È stata una fortuna…
«Si, una fortuna…».
Poi?
«Poi sono entrata in auto e ci siamo dirette prima in un bar di Casalnuovo ma poco dopo siamo tornate a Pomigliano e una volta là abbiamo deciso di dirigerci verso Napoli attraverso il raccordo dell’Asse mediano che porta alla Tangenziale. Però sulla sopraelevata, all’altezza di via Argine, siamo state costrette a tornare indietro».
Perchè?
«La pioggia ci ha colte di sorpresa. Era così forte che non si vedeva niente per cui ci siamo affidate al navigatore satellitare e ci siamo ritrovate a Pollena».
Ma allora il navigatore non ha funzionato, o forse non lo avete impostato bene?
«Questo non lo so. Ormai eravamo a Pollena e quando siamo arrivate in via Cimitero ci siamo bloccate».
Cioè?
«Pioveva in un modo incredibile. A un certo punto l’auto si è fermata, avevamo la sensazione che fossimo finite in un fosso. È stato in quel frangente che mi sono girata e ho visto un torrente scendere dal nostro fianco destro. È stato tremendo: l’acqua è arrivata fino al finestrino della vettura, proprio sul mio lato ma ci siamo fatte lo stesso coraggio e abbiamo deciso di uscire, di scappare. Siamo riuscite ad aprire le portiere e abbiamo guadato per un po’».
Dove vi siete dirette?
«Dove c’erano dei palazzi, delle abitazioni, su una salita…».

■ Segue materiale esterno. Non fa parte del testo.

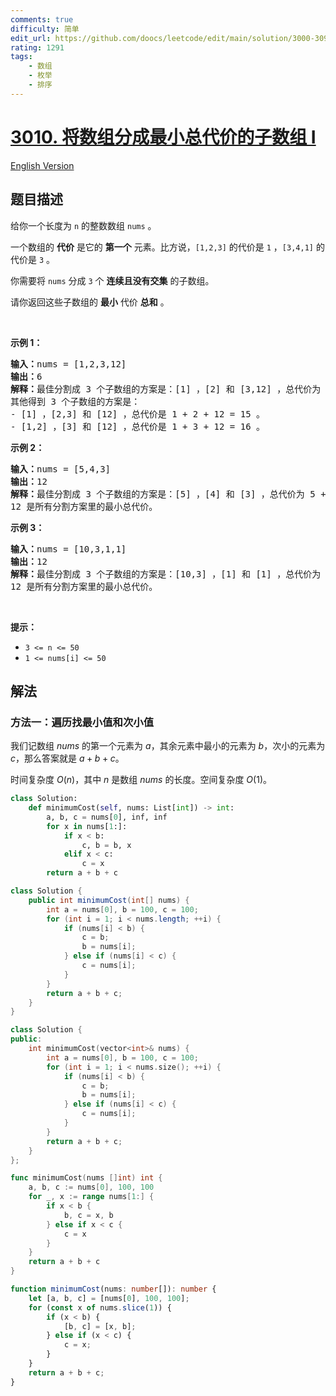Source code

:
 ```yaml
---
comments: true
difficulty: 简单
edit_url: https://github.com/doocs/leetcode/edit/main/solution/3000-3099/3010.Divide%20an%20Array%20Into%20Subarrays%20With%20Minimum%20Cost%20I/README.md
rating: 1291
tags:
    - 数组
    - 枚举
    - 排序
---
```


# [3010. 将数组分成最小总代价的子数组 I](https://leetcode.cn/problems/divide-an-array-into-subarrays-with-minimum-cost-i)

[English Version](/solution/3000-3099/3010.Divide%20an%20Array%20Into%20Subarrays%20With%20Minimum%20Cost%20I/README_EN.md)

## 题目描述

<!-- 这里写题目描述 -->

<p>给你一个长度为 <code>n</code>&nbsp;的整数数组&nbsp;<code>nums</code>&nbsp;。</p>

<p>一个数组的 <strong>代价</strong>&nbsp;是它的 <strong>第一个</strong>&nbsp;元素。比方说，<code>[1,2,3]</code>&nbsp;的代价是&nbsp;<code>1</code>&nbsp;，<code>[3,4,1]</code>&nbsp;的代价是&nbsp;<code>3</code>&nbsp;。</p>

<p>你需要将&nbsp;<code>nums</code>&nbsp;分成&nbsp;<code>3</code>&nbsp;个&nbsp;<strong>连续且没有交集</strong>&nbsp;的子数组。</p>

<p>请你返回这些<span data-keyword="subarray">子数组</span>的 <strong>最小</strong>&nbsp;代价&nbsp;<b>总和</b>&nbsp;。</p>

<p>&nbsp;</p>

<p><strong class="example">示例 1：</strong></p>

<pre>
<b>输入：</b>nums = [1,2,3,12]
<b>输出：</b>6
<b>解释：</b>最佳分割成 3 个子数组的方案是：[1] ，[2] 和 [3,12] ，总代价为 1 + 2 + 3 = 6 。
其他得到 3 个子数组的方案是：
- [1] ，[2,3] 和 [12] ，总代价是 1 + 2 + 12 = 15 。
- [1,2] ，[3] 和 [12] ，总代价是 1 + 3 + 12 = 16 。
</pre>

<p><strong class="example">示例 2：</strong></p>

<pre>
<b>输入：</b>nums = [5,4,3]
<b>输出：</b>12
<b>解释：</b>最佳分割成 3 个子数组的方案是：[5] ，[4] 和 [3] ，总代价为 5 + 4 + 3 = 12 。
12 是所有分割方案里的最小总代价。
</pre>

<p><strong class="example">示例 3：</strong></p>

<pre>
<b>输入：</b>nums = [10,3,1,1]
<b>输出：</b>12
<b>解释：</b>最佳分割成 3 个子数组的方案是：[10,3] ，[1] 和 [1] ，总代价为 10 + 1 + 1 = 12 。
12 是所有分割方案里的最小总代价。
</pre>

<p>&nbsp;</p>

<p><strong>提示：</strong></p>

<ul>
	<li><code>3 &lt;= n &lt;= 50</code></li>
	<li><code>1 &lt;= nums[i] &lt;= 50</code></li>
</ul>

## 解法

### 方法一：遍历找最小值和次小值

我们记数组 $nums$ 的第一个元素为 $a$，其余元素中最小的元素为 $b$，次小的元素为 $c$，那么答案就是 $a+b+c$。

时间复杂度 $O(n)$，其中 $n$ 是数组 $nums$ 的长度。空间复杂度 $O(1)$。

<!-- tabs:start -->

```python
class Solution:
    def minimumCost(self, nums: List[int]) -> int:
        a, b, c = nums[0], inf, inf
        for x in nums[1:]:
            if x < b:
                c, b = b, x
            elif x < c:
                c = x
        return a + b + c
```

```java
class Solution {
    public int minimumCost(int[] nums) {
        int a = nums[0], b = 100, c = 100;
        for (int i = 1; i < nums.length; ++i) {
            if (nums[i] < b) {
                c = b;
                b = nums[i];
            } else if (nums[i] < c) {
                c = nums[i];
            }
        }
        return a + b + c;
    }
}
```

```cpp
class Solution {
public:
    int minimumCost(vector<int>& nums) {
        int a = nums[0], b = 100, c = 100;
        for (int i = 1; i < nums.size(); ++i) {
            if (nums[i] < b) {
                c = b;
                b = nums[i];
            } else if (nums[i] < c) {
                c = nums[i];
            }
        }
        return a + b + c;
    }
};
```

```go
func minimumCost(nums []int) int {
	a, b, c := nums[0], 100, 100
	for _, x := range nums[1:] {
		if x < b {
			b, c = x, b
		} else if x < c {
			c = x
		}
	}
	return a + b + c
}
```

```ts
function minimumCost(nums: number[]): number {
    let [a, b, c] = [nums[0], 100, 100];
    for (const x of nums.slice(1)) {
        if (x < b) {
            [b, c] = [x, b];
        } else if (x < c) {
            c = x;
        }
    }
    return a + b + c;
}
```

<!-- tabs:end -->

<!-- end -->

Quella è via Apicella, dove scendeva il torrente…
«Si, ma non si vedeva nulla, era buio pesto. Solo là siamo riuscite a scorgere delle case. Abbiamo fatto qualche metro, non c’era nessuno. Valeria stava chiedendo aiuto a sua cognata stando attaccata al telefonino. Non ce l’abbiamo fatta: una nuova cascata ci ha travolte. Era come il mare».
Cosa avete fatto, allora?
«Valeria è stata travolta per prima. Il torrente l’ha stesa e trascinata più giù, fino a una macchina parcheggiata. È sparita là sotto, sotto l’auto, mentre urlava il mio nome. Nel tentativo di raggiungerla sono stata travolta anch’io dal fiume e mi sono ritrovata sotto la stessa macchina. Qui però Valeria non c’era più. Io però sono riaffiorata. Ho afferrato un palo che spuntava dal marciapiede: non so come ma mi sono alzata, anche se non potevo muovere il piede destro, che mi faceva molto male. Nel frattempo il livello dell’acqua è sceso e sono riuscita a camminare».
E Valeria?
«Non la vedevo, non la sentivo più. Poi è arrivata un’auto. È scesa una coppia: un uomo, un italiano, e una donna, una straniera, di colore. Mi hanno aiutata. Dopo l’ambulanza ha soccorso Valeria, rimasta a terra, più giù. Ho sentito dire che il suo battito c’era ancora. Che era lento ma che c’era».
Non c'è stato niente da fare?
«Era impossibile controllare la forza dell’acqua».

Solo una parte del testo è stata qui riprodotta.